Hence, the case of exchanging divisible goods in an economic network is done by a simple transformation into a bipartite network. The mechanism is also peak strategyproof if the preference profiles are private information of the agents. In the next section, we discuss the case of exchanging indivisible goods among agents in a network. We show that there is no mechanism that is peak strategyproof but we design a mechanism which is egalitarian in nature and retains many other attractive properties.
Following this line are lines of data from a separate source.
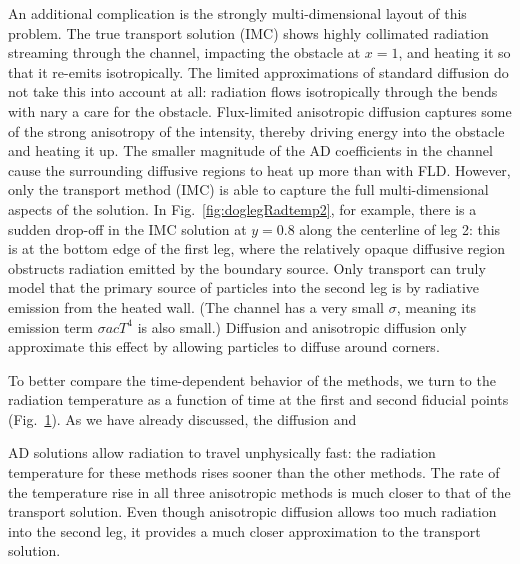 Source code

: An additional complication is the strongly multi-dimensional layout of this
problem. The true transport solution (IMC) shows highly collimated radiation
streaming through the channel, impacting the obstacle at $x=1$, and heating it
so that it re-emits isotropically. The limited approximations of standard
diffusion do not take this into
account at all: radiation flows isotropically through the bends with nary a care
for the obstacle. Flux-limited anisotropic diffusion captures some of the
strong anisotropy of the intensity, thereby driving energy into the obstacle and
heating it up. The smaller magnitude of the AD coefficients in the channel
cause the surrounding
diffusive regions to heat up more than with FLD. However, only the transport
method (IMC) is able to capture the full multi-dimensional aspects of the
solution. In Fig.~\ref{fig:doglegRadtemp2}, for example, there is a sudden
drop-off in the IMC solution at $y=0.8$ along the centerline of leg 2: this is
at the bottom edge of the first leg, where the relatively opaque diffusive
region obstructs radiation emitted by the boundary source. Only transport can
truly
model that the primary source of particles into the second leg is by radiative
emission from the heated wall. (The channel has a very small $\sigma$, meaning
its emission term $\sigma a c T^4$ is also small.) Diffusion and anisotropic
diffusion only approximate this effect by allowing particles to diffuse around
corners.

To better compare the time-dependent behavior of the methods, we turn to
the radiation temperature as a function of time at the first and second fiducial
points (Fig.~\ref{fig:doglegFiducial}). As we have already discussed, the
diffusion and
%
\begin{figure}[htb]
  \centering\small
  \subfloat[$x=0.9$, $y=1.0$]{%
    \hspace{-.25in}%
    
  }%
  \subfloat[$x=0.9$, $y=0.3$]{%
    \hspace{-.25in}%
    
  }%
  \label{fig:doglegFiducial}
\end{figure}
%
AD solutions allow radiation to travel unphysically fast: the radiation
temperature for these methods rises sooner than the other methods. The rate of
the temperature rise in all three anisotropic methods is much closer to that of
the transport solution. Even though anisotropic diffusion allows too much
radiation into the second leg, it provides a much closer approximation to the
transport solution.

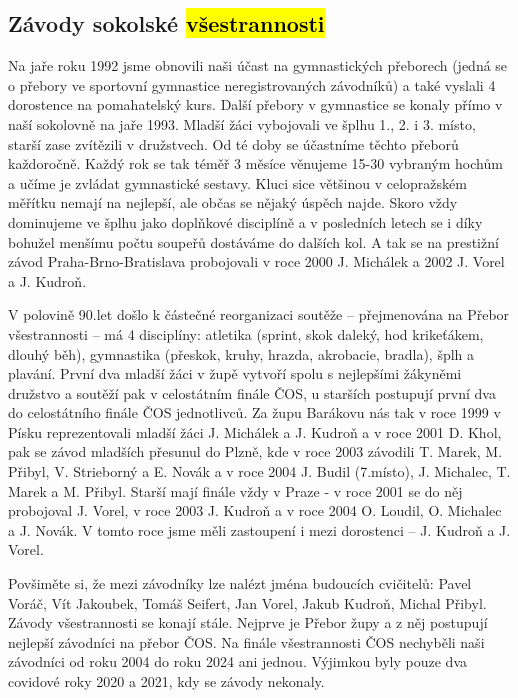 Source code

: \subsection{\texorpdfstring{Závody sokolské
\hl{všestrannosti}}{Závody sokolské všestrannosti}}\label{zuxe1vody-sokolskuxe9-vux161estrannosti}

Na jaře roku 1992 jsme obnovili naši účast na gymnastických přeborech
(jedná se o přebory ve sportovní gymnastice neregistrovaných závodníků)
a také vyslali 4 dorostence na pomahatelský kurs. Další přebory v
gymnastice se konaly přímo v naší sokolovně na jaře 1993. Mladší žáci
vybojovali ve šplhu 1., 2. i 3. místo, starší zase zvítězili v
družstvech. Od té doby se účastníme těchto přeborů každoročně. Každý rok
se tak téměř 3 měsíce věnujeme 15-30 vybraným hochům a učíme je zvládat
gymnastické sestavy. Kluci sice většinou v celopražském měřítku nemají
na nejlepší, ale občas se nějaký úspěch najde. Skoro vždy dominujeme ve
šplhu jako doplňkové disciplíně a v posledních letech se i díky bohužel
menšímu počtu soupeřů dostáváme do dalších kol. A tak se na prestižní
závod Praha-Brno-Bratislava probojovali v roce 2000 J. Michálek a 2002
J. Vorel a J. Kudroň.

V polovině 90.let došlo k částečné reorganizaci soutěže -- přejmenována
na Přebor všestrannosti -- má 4 disciplíny: atletika (sprint, skok
daleký, hod krikeťákem, dlouhý běh), gymnastika (přeskok, kruhy, hrazda,
akrobacie, bradla), šplh a plavání. První dva mladší žáci v župě vytvoří
spolu s nejlepšími žákyněmi družstvo a soutěží pak v celostátním finále
ČOS, u starších postupují první dva do celostátního finále ČOS
jednotlivců. Za župu Barákovu nás tak v roce 1999 v Písku reprezentovali
mladší žáci J. Michálek a J. Kudroň a v roce 2001 D. Khol, pak se závod
mladších přesunul do Plzně, kde v roce 2003 závodili T. Marek, M.
Přibyl, V. Strieborný a E. Novák a v roce 2004 J. Budil (7.místo), J.
Michalec, T. Marek a M. Přibyl. Starší mají finále vždy v Praze - v roce
2001 se do něj probojoval J. Vorel, v roce 2003 J. Kudroň a v roce 2004
O. Loudil, O. Michalec a J. Novák. V tomto roce jsme měli zastoupení i
mezi dorostenci -- J. Kudroň a J. Vorel.

Povšiměte si, že mezi závodníky lze nalézt jména budoucích cvičitelů:
Pavel Voráč, Vít Jakoubek, Tomáš Seifert, Jan Vorel, Jakub Kudroň,
Michal Přibyl. Závody všestrannosti se konají stále. Nejprve je Přebor
župy a z něj postupují nejlepší závodníci na přebor ČOS. Na finále
všestrannosti ČOS nechyběli naši závodníci od roku 2004 do roku 2024 ani
jednou. Výjimkou byly pouze dva covidové roky 2020 a 2021, kdy se závody
nekonaly.

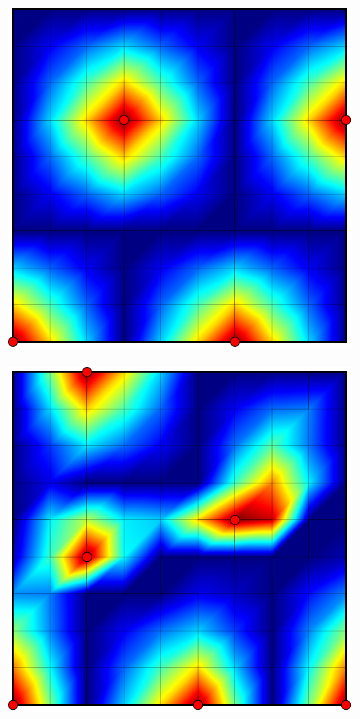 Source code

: \begin{figure}[htbp]
\begin{subfigure}[t]{0.3\textwidth}
  \end{subfigure}
  \par\bigskip
  \begin{subfigure}[t]{0.3\textwidth}
    \centerline{\includegraphics[width=0.9\linewidth]{figs/square/square_cart_struct_node_conv}}
  \end{subfigure}
  \hfill
  \begin{subfigure}[t]{0.3\textwidth}
    \centerline{\includegraphics[width=0.9\linewidth]{figs/square/square_cart_metis_node_conv}}

\end{subfigure}
\end{figure}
b-matchings is a generalized notion of a matching type problems on networks. Given a network $G$ and a positive number $b_{i}$ for each node $i\in V$ and capacity $u_{e}$ for each edge $e\in E$ We define the u-capacitated b-matching or (b,u) matching is a vector $x$ such that

	$\displaystyle x_{i}(f)\leq b_{i}\hskip 5.69054pt\text{for all}\hskip 5.69054pti\in V$		(5)
	$\displaystyle 0\leq f_{ij}\leq u_{ij}\hskip 5.69054pt\text{for all}\hskip 5.69054ptij\in E$		(6)

In the case when all the $u_{e}=\infty$ and $b_{i}=1$, we arrive at the problem of finding a matching in network $G$. The set of all $x$ which satisfies [5] is the set of all feasible b-matchings. Clearly, a given graph $G$ can have more than one b-matching. From an operations research as well as economics point of view we will be interested in finding the maximum b-matching among all feasible b-matchings. Here, the maximum b-matching is the one with the highest $\sum_{i}x_{i}$ among all the feasible b-matchings.

A maximum weight u-capacitated b-matching problem can be solved in strongly polynomial time by a reduction to the maximum weight b-matching problem. Following is a linear programming formulation of the maximum weight b-matching problem:

	$\displaystyle\text{Max}\hskip 5.69054pt\sum_{i}\sum_{j}X_{ij}$		(7)
	subject to		(8)
	$\displaystyle\sum_{j\in N(i)}X_{ij}\leq b_{i}\hskip 5.69054pt\forall i\in V(G)$		(9)
	$\displaystyle X_{ij}\in Z$		(10)

The maximum weight u-capacitated b-matching problem would encode the additional constraint $X_{ij}\leq u_{ij}\hskip 5.69054pt\forall ij\in E(G)$. In this section, we assume $u_{ij}=\infty$ but we discuss the capacitated case in later sections.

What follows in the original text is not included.